I found the solution by my self, anyway I found the way to do it! just have to realize that
(n-2)[N(n-3)+(n-3)[N(n-4)+(n-4)[...]]]]=N(n-1)
in any case, would it be any way to introduce in mathematica a recurrence formula with a for or do loop?? so in case a large number of products or sums appear it can be done? thanks

#### Simon_Tyler

Given your observation, it turns into a 2-term recurrence that Mathematica can solve in terms of incomplete Euler Gamma functions (I use A instead of N, since N is a built-in symbol):
Code:
In[1]:= RSolve[A[n]==(n-1)(A[n-2]+A[n-1]),A[n],n]
Out[1]= {{A[n]->C[1] n!+(2 C[2] n! (-E+Gamma[1+n,-1]/Gamma[1+n]))/E}}
C[1] and C[2] are related to the initial conditions.
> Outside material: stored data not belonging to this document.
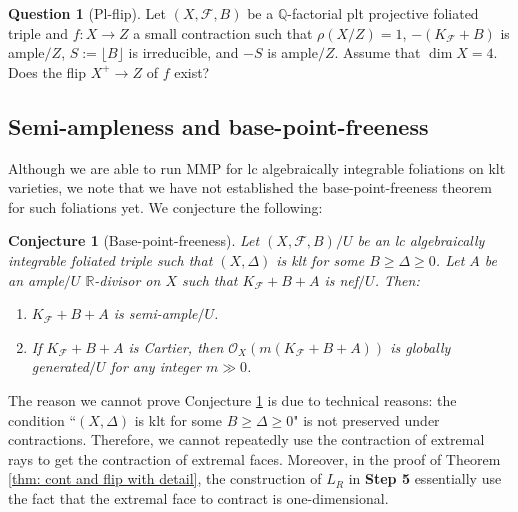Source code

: \documentclass[11pt]{amsart}
\numberwithin{equation}{section}
\newcommand{\Qq}{\mathbb{Q}}
\newcommand{\Rr}{\mathbb{R}}
\newcommand{\Ff}{\mathcal{F}}
\newtheorem{conj}[thm]{Conjecture}
\theoremstyle{definition}
\newtheorem{ques}[thm]{Question}
\theoremstyle{definition}
\theoremstyle{definition}
\begin{document}
\begin{ques}[Pl-flip]
    Let $(X,\Ff,B)$ be a $\Qq$-factorial plt projective foliated triple and $f: X\rightarrow Z$ a small contraction such that $\rho(X/Z)=1$, $-(K_\Ff+B)$ is ample$/Z$, $S:=\lfloor B\rfloor$ is irreducible, and $-S$ is ample$/Z$. Assume that $\dim X=4$. Does the flip $X^+\rightarrow Z$ of $f$ exist?
\end{ques}

\subsection{Semi-ampleness and base-point-freeness}

Although we are able to run MMP for lc algebraically integrable foliations on klt varieties, we note that we have not established the base-point-freeness theorem for such foliations yet. We conjecture the following:

\begin{conj}[Base-point-freeness]\label{conj: base-point-freeness theorem}
    Let $(X,\Ff,B)/U$ be an lc algebraically integrable foliated triple such that $(X,\Delta)$ is klt for some $B\geq\Delta\geq 0$. Let $A$ be an ample$/U$ $\Rr$-divisor on $X$ such that $K_{\Ff}+B+A$ is nef$/U$. Then:
    \begin{enumerate}
        \item $K_{\Ff}+B+A$ is semi-ample$/U$.
        \item If $K_{\Ff}+B+A$ is Cartier, then $\mathcal{O}_X(m(K_{\Ff}+B+A))$ is globally generated$/U$ for any integer $m\gg 0$.
    \end{enumerate}
\end{conj}
The reason we cannot prove Conjecture \ref{conj: base-point-freeness theorem} is due to technical reasons: the condition ``$(X,\Delta)$ is klt for some $B\geq\Delta\geq 0$" is not preserved under contractions. Therefore, we cannot repeatedly use the contraction of extremal rays to get the contraction of extremal faces. Moreover, in the proof of Theorem \ref{thm: cont and flip with detail}, the construction of $L_R$ in \textbf{Step 5} essentially use the fact that the extremal face to contract is one-dimensional. 
\end{document}
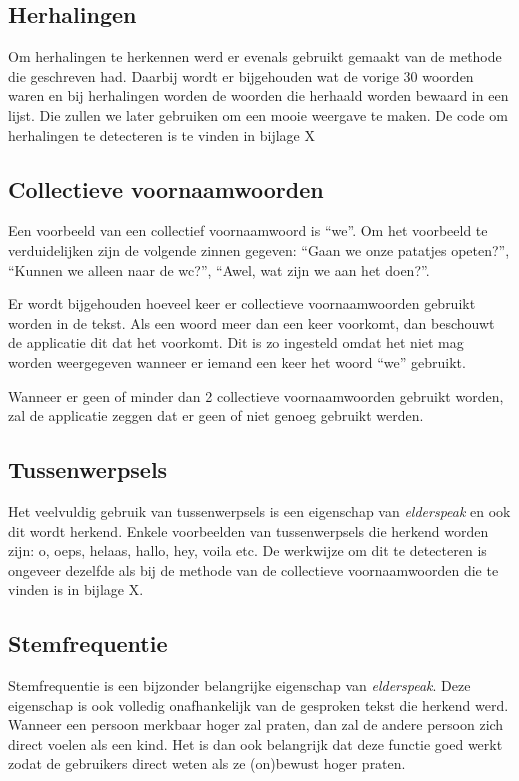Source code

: \subsection{Herhalingen}
Om herhalingen te herkennen werd er evenals gebruikt gemaakt van de methode die \textcite{Standaert2021} geschreven had. Daarbij wordt er bijgehouden wat de vorige 30 woorden waren en bij herhalingen worden de woorden die herhaald worden bewaard in een lijst. Die zullen we later gebruiken om een mooie weergave te maken.
De code om herhalingen te detecteren is te vinden in bijlage X

\subsection{Collectieve voornaamwoorden}
Een voorbeeld van een collectief voornaamwoord is ``we''. Om het voorbeeld te verduidelijken zijn de volgende zinnen gegeven: ``Gaan we onze patatjes opeten?'', ``Kunnen we alleen naar de wc?'', ``Awel, wat zijn we aan het doen?''.

Er wordt bijgehouden hoeveel keer er collectieve voornaamwoorden gebruikt worden in de tekst. Als een woord meer dan een keer voorkomt, dan beschouwt de applicatie dit dat het voorkomt. Dit is zo ingesteld omdat het niet mag worden weergegeven wanneer er iemand een keer het woord ``we'' gebruikt.

Wanneer er geen of minder dan 2 collectieve voornaamwoorden gebruikt worden, zal de applicatie zeggen dat er geen of niet genoeg gebruikt werden.

\subsection{Tussenwerpsels}
Het veelvuldig gebruik van tussenwerpsels is een eigenschap van \textit{elderspeak} en ook dit wordt herkend. Enkele voorbeelden van tussenwerpsels die herkend worden zijn: o, oeps, helaas, hallo, hey, voila etc.
De werkwijze om dit te detecteren is ongeveer dezelfde als bij de methode van de collectieve voornaamwoorden die te vinden is in bijlage X.

\subsection{Stemfrequentie}
Stemfrequentie is een bijzonder belangrijke eigenschap van \textit{elderspeak}. Deze eigenschap is ook volledig onafhankelijk van de gesproken tekst die herkend werd. Wanneer een persoon merkbaar hoger zal praten, dan zal de andere persoon zich direct voelen als een kind. Het is dan ook belangrijk dat deze functie goed werkt zodat de gebruikers direct weten als ze (on)bewust hoger praten.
From the problem stated it should be that A[1]=0, A[2]=1 so that
Code:
In[2]:= RSolve[A[n]==(n-1)(A[n-2]+A[n-1])&&A[1]==0&&A[2]==1,A[n],n]
Out[2]= {{A[n]->(Gamma[1+n] Gamma[2,-1]-Gamma[1+n,-1])/(2 Gamma[2,-1]-Gamma[3,-1])}}
[TEX]A(n) = \frac{\Gamma (2,-1) \Gamma (n+1)-\Gamma (n+1,-1)}{2 \Gamma (2,-1)-\Gamma (3,-1)}[/TEX]

If you don't want to use the closed form solution, you can implement the recursion using
Code:
In[3]:= A[1]=0;A[2]=1;A[n_]:=A[n]=(n-1)(A[n-2]+A[n-1])
Where I have used http://en.wikipedia.org/wiki/Memoization" [Broken] to prevent the exponential growth in the calculation of the lower terms.
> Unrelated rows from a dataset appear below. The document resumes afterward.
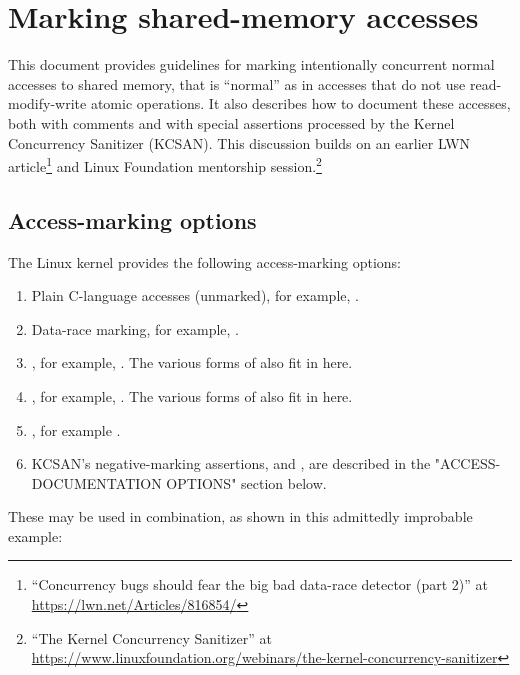 \section{Marking shared-memory accesses}

This document provides guidelines for marking intentionally concurrent
normal accesses to shared memory, that is ``normal'' as in accesses that do
not use read-modify-write atomic operations.
It also describes how to document these accesses, both with comments and
with special assertions processed by the Kernel Concurrency Sanitizer (KCSAN).
This discussion builds on an earlier LWN article\footnote{
``Concurrency bugs should fear the big bad data-race detector (part 2)'' at
\url{https://lwn.net/Articles/816854/}
} and Linux Foundation mentorship session.\footnote{
``The Kernel Concurrency Sanitizer'' at
\url{https://www.linuxfoundation.org/webinars/the-kernel-concurrency-sanitizer}
}

\subsection{Access-marking options}

The Linux kernel provides the following access-marking options:

\begin{enumerate}
\item	Plain C-language accesses (unmarked), for example, .

\item	Data-race marking, for example, .

\item	{}, for example, .
	The various forms of  also fit in here.

\item	{}, for example, .
	The various forms of  also fit in here.

\item	{}, for example .

\item	KCSAN's negative-marking assertions, 
	and , are described in the
	"ACCESS-DOCUMENTATION OPTIONS" section below.
\end{enumerate}

These may be used in combination, as shown in this admittedly improbable
example:

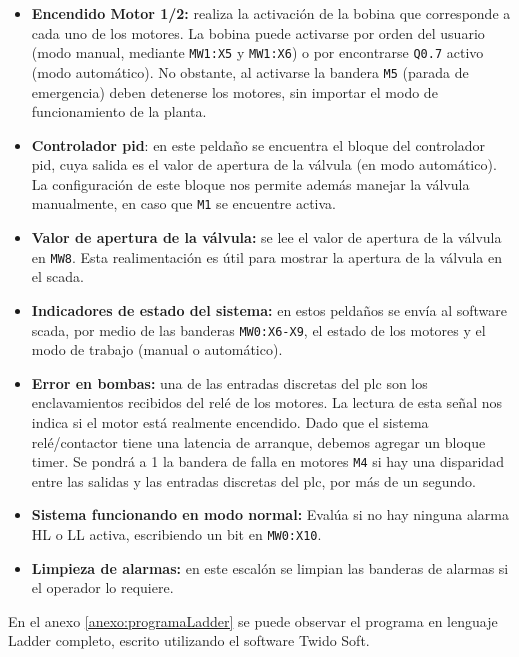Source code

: \begin{itemize}
  \item \textbf{Encendido Motor 1/2:}
  realiza la activación de la bobina que corresponde a cada uno de los motores.
  La bobina puede activarse por orden del usuario (modo manual, mediante
\verb|MW1:X5| y \verb|MW1:X6|) o por
encontrarse \verb|Q0.7| activo (modo automático).
 No obstante, al activarse la bandera \verb|M5| (parada de emergencia) deben
detenerse
 los motores, sin importar el modo de funcionamiento de la planta.

  \item \textbf{Controlador \gls{pid}}: en este peldaño se encuentra el bloque
del controlador \gls{pid}, cuya salida es el valor de apertura de la
válvula (en modo automático).
  La configuración de este bloque nos permite además manejar la válvula
manualmente, en caso que \verb|M1| se encuentre activa.

  \item \textbf{Valor de apertura de la válvula:} se lee el valor de apertura de
la válvula en \verb|MW8|. Esta realimentación es útil para mostrar
la apertura de la válvula en el \gls{scada}.

  \item \textbf{Indicadores de estado del sistema:} en estos peldaños se envía
al software \gls{scada}, por medio de las banderas \verb|MW0:X6-X9|,
  el estado de los motores y el modo de trabajo (manual o automático).

  \item \textbf{Error en bombas:} una de las entradas discretas del \gls{plc}
son los enclavamientos recibidos del relé de los motores. La lectura de esta
señal nos indica si el motor está realmente encendido.
  Dado que el sistema relé/contactor tiene una latencia de arranque, debemos
agregar un bloque timer.
Se pondrá a 1 la bandera de falla en motores \verb|M4| si hay
una disparidad entre las
salidas y las entradas discretas del \gls{plc}, por más de un segundo.

  \item \textbf{Sistema funcionando en modo normal:}
  Evalúa si no hay ninguna alarma HL o LL activa, escribiendo un bit en
\verb|MW0:X10|.

  \item \textbf{Limpieza de alarmas:} en este escalón se limpian las banderas
de alarmas si el operador lo requiere.
\end{itemize}

En el anexo \ref{anexo:programaLadder} se puede
observar el programa en
lenguaje Ladder completo, escrito utilizando el software Twido Soft.

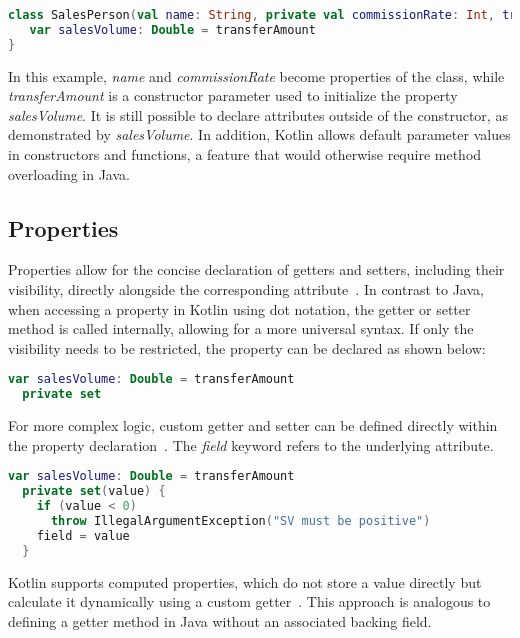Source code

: \documentclass[a4paper, 11pt]{article}
\begin{document}
\begin{lstlisting}[language=Kotlin,title={Kotlin Class Declaration}]
class SalesPerson(val name: String, private val commissionRate: Int, transferAmount: Double = 0.0) {
   var salesVolume: Double = transferAmount
}
\end{lstlisting}

In this example, \textit{name} and \textit{commissionRate} become properties of the class, while \textit{transferAmount} is a constructor parameter used to initialize the property \textit{salesVolume}. It is still possible to declare attributes outside of the constructor, as demonstrated by \textit{salesVolume}. 
In addition, Kotlin allows default parameter values in constructors and functions, a feature that would otherwise require method overloading in Java.

\subsection{Properties}
Properties allow for the concise declaration of getters and setters, including their visibility, directly alongside the corresponding attribute~\cite{declaring-properties,properties-getters-setters}.
In contrast to Java, when accessing a property in Kotlin using dot notation, the getter or setter method is called internally, allowing for a more universal syntax.
If only the visibility needs to be restricted, the property can be declared as shown below:

\begin{lstlisting}[language=Kotlin,title={Private setter}]
var salesVolume: Double = transferAmount
  private set
\end{lstlisting}

For more complex logic, custom getter and setter can be defined directly within the property declaration~\cite{properties-getters-setters}. 
The \textit{field} keyword refers to the underlying attribute. 

\begin{lstlisting}[language=Kotlin,title={Custom accessors}]
var salesVolume: Double = transferAmount
  private set(value) {
    if (value < 0)
      throw IllegalArgumentException("SV must be positive")
    field = value
  }
\end{lstlisting}

Kotlin supports computed properties, which do not store a value directly but calculate it dynamically using a custom getter~\cite{properties-getters-setters}. 
This approach is analogous to defining a getter method in Java without an associated backing field.
\end{document}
You can check that it give the same results as the closed form solution
Code:
In[4]:= ASoln[n_]:=(Gamma[2,-1] Gamma[n+1]-Gamma[n+1,-1])/(2 Gamma[2,-1]-Gamma[3,-1])
In[5]:= And@@Table[A[i]==ASoln[i],{i,1,200}]//FunctionExpand//FullSimplify
Out[5]= True
the above is a tiny bit slow because the simplification of the incomplete gamma functions is slow.

Finally, your original formula can be implemented as
Code:
B[0] = 1;
In[6]:= B[n_]:=B[n]=Sum[Product[(n-j), {j, 1, i}] B[n-i-1], {i, 1, n}]
The product term in the above is just the Pochhammer symbol - or rising factorial.

You can test it with
Code:
In[7]:= And@@Table[B[n]==A[n], {n, 1, 200}]
Out[7]= True`

Last edited by a moderator:

#### Subutai

Or you could use the formula N(n)=floor(n!/e+1/2). Check wikipedia on derangements.

#### Simon_Tyler

That's if you want to treat the question as more than a simple Mathematica example!